Face2Parts: Exploring Coarse-to-Fine Inter-Regional Facial Dependencies for Generalized Deepfake Detection

Authors: Kutub Uddin, Nusrat Tasnim, Byung Tae Oh

Published: 2026-03-27 03:12:24+00:00

AI Summary

The paper proposes Face2Parts, a novel hybrid deepfake detection approach leveraging hierarchical feature representation (HFR). It extracts features from the frame, face, and key facial regions, using a channel-attention mechanism and deep triplet learning to capture inter-dependencies. This method improves deepfake detection and generalization across diverse benchmark datasets and manipulations.

Abstract

Multimedia data, particularly images and videos, is integral to various applications, including surveillance, visual interaction, biometrics, evidence gathering, and advertising. However, amateur or skilled counterfeiters can simulate them to create deepfakes, often for slanderous motives. To address this challenge, several forensic methods have been developed to ensure the authenticity of the content.

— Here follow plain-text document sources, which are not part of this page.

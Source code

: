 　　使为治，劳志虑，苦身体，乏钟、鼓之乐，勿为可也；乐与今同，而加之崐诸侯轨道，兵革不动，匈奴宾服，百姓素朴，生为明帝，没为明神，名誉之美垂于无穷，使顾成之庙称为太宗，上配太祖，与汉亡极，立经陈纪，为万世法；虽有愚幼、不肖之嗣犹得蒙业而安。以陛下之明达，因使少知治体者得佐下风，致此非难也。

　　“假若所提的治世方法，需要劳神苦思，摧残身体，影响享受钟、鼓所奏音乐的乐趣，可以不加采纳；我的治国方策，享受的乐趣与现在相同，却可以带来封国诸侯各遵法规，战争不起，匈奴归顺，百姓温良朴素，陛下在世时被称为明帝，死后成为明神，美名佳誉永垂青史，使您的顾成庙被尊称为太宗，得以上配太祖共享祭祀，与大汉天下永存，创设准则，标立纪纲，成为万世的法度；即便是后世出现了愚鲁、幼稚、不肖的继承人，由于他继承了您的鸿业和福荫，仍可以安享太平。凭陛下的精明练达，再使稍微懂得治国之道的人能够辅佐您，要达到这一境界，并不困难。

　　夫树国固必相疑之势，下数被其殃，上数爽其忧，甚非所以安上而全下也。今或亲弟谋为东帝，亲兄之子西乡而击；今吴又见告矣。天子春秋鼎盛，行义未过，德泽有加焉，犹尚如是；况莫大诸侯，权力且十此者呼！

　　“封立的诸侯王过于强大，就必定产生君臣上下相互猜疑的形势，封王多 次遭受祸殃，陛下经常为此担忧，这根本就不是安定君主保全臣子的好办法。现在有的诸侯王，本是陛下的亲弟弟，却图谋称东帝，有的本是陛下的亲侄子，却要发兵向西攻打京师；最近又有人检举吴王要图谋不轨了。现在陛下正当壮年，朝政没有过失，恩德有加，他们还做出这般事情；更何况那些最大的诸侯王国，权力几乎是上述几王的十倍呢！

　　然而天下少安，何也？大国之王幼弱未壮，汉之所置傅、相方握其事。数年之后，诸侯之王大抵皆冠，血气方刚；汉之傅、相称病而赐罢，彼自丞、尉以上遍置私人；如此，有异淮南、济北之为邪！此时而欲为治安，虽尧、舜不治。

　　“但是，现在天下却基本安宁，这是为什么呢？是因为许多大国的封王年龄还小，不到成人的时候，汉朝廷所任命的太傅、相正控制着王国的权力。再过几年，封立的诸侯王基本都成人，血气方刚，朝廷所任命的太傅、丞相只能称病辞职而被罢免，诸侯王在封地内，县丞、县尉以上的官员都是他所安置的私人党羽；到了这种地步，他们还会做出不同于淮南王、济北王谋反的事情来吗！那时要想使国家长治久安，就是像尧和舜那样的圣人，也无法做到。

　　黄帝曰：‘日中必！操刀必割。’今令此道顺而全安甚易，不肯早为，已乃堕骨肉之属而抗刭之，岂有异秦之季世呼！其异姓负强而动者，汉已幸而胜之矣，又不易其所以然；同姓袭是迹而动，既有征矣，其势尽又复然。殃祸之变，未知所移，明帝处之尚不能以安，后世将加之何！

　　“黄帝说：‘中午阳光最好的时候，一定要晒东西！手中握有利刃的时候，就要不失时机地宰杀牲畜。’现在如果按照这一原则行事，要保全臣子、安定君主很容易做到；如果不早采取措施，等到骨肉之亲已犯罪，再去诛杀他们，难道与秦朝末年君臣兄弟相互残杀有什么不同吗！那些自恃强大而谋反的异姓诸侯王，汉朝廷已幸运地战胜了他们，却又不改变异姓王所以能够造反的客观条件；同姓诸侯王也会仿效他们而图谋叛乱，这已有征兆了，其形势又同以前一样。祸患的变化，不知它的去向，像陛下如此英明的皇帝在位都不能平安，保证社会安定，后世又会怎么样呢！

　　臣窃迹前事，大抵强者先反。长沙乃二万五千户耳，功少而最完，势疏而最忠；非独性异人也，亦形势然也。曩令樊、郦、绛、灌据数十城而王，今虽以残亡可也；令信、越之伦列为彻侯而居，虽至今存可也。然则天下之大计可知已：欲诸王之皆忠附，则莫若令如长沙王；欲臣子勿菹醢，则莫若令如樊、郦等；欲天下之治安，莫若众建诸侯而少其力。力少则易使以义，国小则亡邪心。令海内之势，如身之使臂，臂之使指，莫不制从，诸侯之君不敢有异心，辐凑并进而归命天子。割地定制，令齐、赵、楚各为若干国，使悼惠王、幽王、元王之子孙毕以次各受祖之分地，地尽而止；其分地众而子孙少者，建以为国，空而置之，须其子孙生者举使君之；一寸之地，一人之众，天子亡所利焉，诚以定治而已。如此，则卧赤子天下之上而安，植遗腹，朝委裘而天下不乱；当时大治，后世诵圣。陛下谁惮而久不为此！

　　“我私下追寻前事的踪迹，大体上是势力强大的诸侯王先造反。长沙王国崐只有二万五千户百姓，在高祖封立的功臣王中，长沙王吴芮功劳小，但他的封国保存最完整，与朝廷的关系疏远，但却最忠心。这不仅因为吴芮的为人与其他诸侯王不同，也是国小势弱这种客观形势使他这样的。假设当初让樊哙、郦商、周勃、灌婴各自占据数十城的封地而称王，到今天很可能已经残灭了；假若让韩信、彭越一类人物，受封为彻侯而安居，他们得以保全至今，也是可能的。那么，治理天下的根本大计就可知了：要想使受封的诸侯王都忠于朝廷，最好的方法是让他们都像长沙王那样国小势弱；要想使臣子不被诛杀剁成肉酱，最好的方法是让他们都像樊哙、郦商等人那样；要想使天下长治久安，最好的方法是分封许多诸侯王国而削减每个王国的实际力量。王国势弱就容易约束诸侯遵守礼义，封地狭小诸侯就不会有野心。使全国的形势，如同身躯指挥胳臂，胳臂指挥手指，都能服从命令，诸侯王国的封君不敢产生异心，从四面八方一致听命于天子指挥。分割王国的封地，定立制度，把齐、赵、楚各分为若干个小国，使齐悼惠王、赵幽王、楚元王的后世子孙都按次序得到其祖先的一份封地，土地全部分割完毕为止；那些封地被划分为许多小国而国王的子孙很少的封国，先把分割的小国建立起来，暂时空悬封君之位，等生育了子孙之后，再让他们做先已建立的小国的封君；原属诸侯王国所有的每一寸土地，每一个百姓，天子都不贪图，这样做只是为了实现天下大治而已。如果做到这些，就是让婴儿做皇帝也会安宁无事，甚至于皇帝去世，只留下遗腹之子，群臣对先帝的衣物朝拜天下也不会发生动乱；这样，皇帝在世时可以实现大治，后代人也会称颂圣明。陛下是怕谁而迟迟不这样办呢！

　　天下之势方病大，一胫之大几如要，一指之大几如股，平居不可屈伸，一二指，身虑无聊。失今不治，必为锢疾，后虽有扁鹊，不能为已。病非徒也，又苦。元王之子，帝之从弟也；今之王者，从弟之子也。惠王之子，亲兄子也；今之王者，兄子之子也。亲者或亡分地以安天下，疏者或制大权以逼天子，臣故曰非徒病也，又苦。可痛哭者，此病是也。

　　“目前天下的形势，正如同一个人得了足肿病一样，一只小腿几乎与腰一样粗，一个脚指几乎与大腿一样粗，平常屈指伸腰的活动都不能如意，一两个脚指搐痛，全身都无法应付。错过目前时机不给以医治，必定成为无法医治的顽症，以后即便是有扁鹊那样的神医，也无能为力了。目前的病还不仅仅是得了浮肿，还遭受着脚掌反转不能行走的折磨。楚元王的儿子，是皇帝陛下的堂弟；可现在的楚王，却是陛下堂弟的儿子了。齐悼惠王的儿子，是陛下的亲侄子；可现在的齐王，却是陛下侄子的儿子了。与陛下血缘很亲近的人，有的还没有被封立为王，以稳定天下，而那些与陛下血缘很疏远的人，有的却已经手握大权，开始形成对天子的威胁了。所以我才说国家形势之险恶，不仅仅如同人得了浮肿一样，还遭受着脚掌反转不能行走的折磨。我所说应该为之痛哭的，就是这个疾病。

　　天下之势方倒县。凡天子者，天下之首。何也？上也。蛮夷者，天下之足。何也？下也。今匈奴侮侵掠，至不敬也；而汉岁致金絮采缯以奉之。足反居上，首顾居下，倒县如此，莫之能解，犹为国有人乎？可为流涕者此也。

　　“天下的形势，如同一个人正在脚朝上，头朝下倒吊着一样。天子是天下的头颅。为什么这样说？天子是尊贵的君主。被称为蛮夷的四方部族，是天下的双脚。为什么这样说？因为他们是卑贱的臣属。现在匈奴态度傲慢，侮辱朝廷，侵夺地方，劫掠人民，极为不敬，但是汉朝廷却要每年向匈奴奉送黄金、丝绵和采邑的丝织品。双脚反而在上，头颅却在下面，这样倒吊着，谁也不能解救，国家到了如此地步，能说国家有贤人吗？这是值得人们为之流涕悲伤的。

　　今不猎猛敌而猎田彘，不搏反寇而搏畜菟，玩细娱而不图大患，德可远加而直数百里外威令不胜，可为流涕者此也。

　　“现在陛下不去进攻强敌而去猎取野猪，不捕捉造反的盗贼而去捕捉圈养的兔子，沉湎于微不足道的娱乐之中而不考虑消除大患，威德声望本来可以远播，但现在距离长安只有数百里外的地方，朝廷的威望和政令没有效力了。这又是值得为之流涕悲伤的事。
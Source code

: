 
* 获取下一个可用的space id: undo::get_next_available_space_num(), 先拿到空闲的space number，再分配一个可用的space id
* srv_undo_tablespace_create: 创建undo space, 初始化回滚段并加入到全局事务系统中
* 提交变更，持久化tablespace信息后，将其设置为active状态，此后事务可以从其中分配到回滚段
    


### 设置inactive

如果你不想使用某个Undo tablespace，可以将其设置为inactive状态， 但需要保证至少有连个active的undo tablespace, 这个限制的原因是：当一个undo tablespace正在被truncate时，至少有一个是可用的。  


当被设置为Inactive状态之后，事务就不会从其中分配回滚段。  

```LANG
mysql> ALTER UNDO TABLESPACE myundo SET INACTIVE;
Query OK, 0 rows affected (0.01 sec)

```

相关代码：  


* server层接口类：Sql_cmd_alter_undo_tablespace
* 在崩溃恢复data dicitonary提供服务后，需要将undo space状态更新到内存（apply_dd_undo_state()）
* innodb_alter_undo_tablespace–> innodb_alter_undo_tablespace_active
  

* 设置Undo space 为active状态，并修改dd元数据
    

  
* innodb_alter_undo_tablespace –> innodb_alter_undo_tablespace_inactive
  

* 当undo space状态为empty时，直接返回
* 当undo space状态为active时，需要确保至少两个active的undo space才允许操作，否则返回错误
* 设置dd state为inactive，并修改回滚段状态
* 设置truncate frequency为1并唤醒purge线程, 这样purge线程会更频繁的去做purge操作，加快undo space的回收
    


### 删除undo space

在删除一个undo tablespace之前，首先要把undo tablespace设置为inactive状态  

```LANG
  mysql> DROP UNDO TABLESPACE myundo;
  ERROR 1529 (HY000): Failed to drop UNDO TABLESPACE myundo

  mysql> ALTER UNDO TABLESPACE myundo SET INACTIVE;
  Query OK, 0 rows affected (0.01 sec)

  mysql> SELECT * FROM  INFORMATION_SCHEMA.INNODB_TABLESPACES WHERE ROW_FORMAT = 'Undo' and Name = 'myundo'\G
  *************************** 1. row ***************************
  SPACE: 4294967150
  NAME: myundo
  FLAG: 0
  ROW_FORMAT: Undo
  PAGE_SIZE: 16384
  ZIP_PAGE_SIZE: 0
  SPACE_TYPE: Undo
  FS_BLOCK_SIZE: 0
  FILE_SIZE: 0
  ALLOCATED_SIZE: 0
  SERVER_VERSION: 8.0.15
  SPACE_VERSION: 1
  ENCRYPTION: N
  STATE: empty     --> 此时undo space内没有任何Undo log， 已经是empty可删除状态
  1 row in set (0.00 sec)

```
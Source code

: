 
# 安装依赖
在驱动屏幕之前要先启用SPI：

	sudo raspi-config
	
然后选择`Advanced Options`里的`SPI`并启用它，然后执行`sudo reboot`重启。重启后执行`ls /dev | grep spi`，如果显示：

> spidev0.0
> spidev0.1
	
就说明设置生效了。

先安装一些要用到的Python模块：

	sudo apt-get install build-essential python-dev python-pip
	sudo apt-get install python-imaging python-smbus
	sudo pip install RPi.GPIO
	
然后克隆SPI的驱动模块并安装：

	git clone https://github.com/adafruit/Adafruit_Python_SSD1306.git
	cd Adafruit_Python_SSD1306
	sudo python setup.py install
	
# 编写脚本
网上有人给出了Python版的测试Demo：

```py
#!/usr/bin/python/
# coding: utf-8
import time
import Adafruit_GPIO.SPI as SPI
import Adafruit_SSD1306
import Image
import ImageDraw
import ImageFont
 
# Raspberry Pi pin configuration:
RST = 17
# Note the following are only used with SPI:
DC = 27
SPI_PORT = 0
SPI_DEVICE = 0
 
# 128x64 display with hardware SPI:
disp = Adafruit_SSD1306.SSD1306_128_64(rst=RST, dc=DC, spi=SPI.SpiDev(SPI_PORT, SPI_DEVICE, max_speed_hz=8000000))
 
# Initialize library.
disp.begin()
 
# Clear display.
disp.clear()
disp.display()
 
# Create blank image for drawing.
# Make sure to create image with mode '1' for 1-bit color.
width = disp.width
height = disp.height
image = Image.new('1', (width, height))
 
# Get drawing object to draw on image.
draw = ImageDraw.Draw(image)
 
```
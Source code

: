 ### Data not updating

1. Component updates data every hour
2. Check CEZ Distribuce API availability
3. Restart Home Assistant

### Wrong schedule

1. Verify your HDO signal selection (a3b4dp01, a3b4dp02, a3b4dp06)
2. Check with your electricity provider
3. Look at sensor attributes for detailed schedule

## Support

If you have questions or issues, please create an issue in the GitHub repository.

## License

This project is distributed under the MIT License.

The effectiveness of these methods depends on their focus, with challenges arising from the diverse nature of manipulations. In this article, we analyze existing forensic methods and observe that each method has unique strengths in detecting deepfake traces by focusing on specific facial regions, such as the frame, face, lips, eyes, or nose. Considering these insights, we propose a novel hybrid approach called Face2Parts based on hierarchical feature representation ($HFR$) that takes advantage of coarse-to-fine information to improve deepfake detection. The proposed method involves extracting features from the frame, face, and key facial regions (i.e., lips, eyes, and nose) separately to explore the coarse-to-fine relationships. This approach enables us to capture inter-dependencies among facial regions using a channel-attention mechanism and deep triplet learning. We evaluated the proposed method on benchmark deepfake datasets in both intra-, inter-dataset, and inter-manipulation settings. The proposed method achieves an average AUC of 98.42\\% on FF++, 79.80\\% on CDF1, 85.34\\% on CDF2, 89.41\\% on DFD, 84.07\\% on DFDC, 95.62\\% on DTIM, 80.76\\% on PDD, and 100\\% on WLDR, respectively. The results demonstrate that our approach generalizes effectively and achieves promising performance to outperform the existing methods.


Key findings
The Face2Parts method consistently outperforms face-only approaches and most state-of-the-art methods across intra- and inter-dataset evaluations. It achieves high average AUCs (e.g., 98.42% on FF++, 84.07% on DFDC, 100% on WLDR) and demonstrates strong generalization to unseen datasets and manipulation types. The hierarchical feature representation effectively captures discriminative patterns, enhancing detection robustness.
Approach
The Face2Parts approach utilizes Hierarchical Feature Representation (HFR), extracting multi-level features from coarse (frame), medium (face), and fine-grained (lips, eyes, nose) facial regions. It employs a channel-attention mechanism and deep triplet learning to capture inter-dependencies among these regional features, generating discriminative embeddings for classification.
Datasets
FF++ (FaceForensics++), Celeb-DF-V1 (CDF1), Celeb-DF-V2 (CDF2), Deepfake Detection (DFD), Deepfake Detection Challenge (DFDC), DeepfakeTIMIT (DTIM), Presidential Deepfake Dataset (PDD), World Leaders (WLDR).
Model(s)
For feature extraction: CLIP ViT-B16, ViT-B32, ViT-L14, MViT, TVC, ViViT. For learning: Channel-Attention-based Multi-Layer Perceptron (CA-MLP) and deep triplet learning. For classification: Fully Connected (FC) layer.
Author countries
South Korea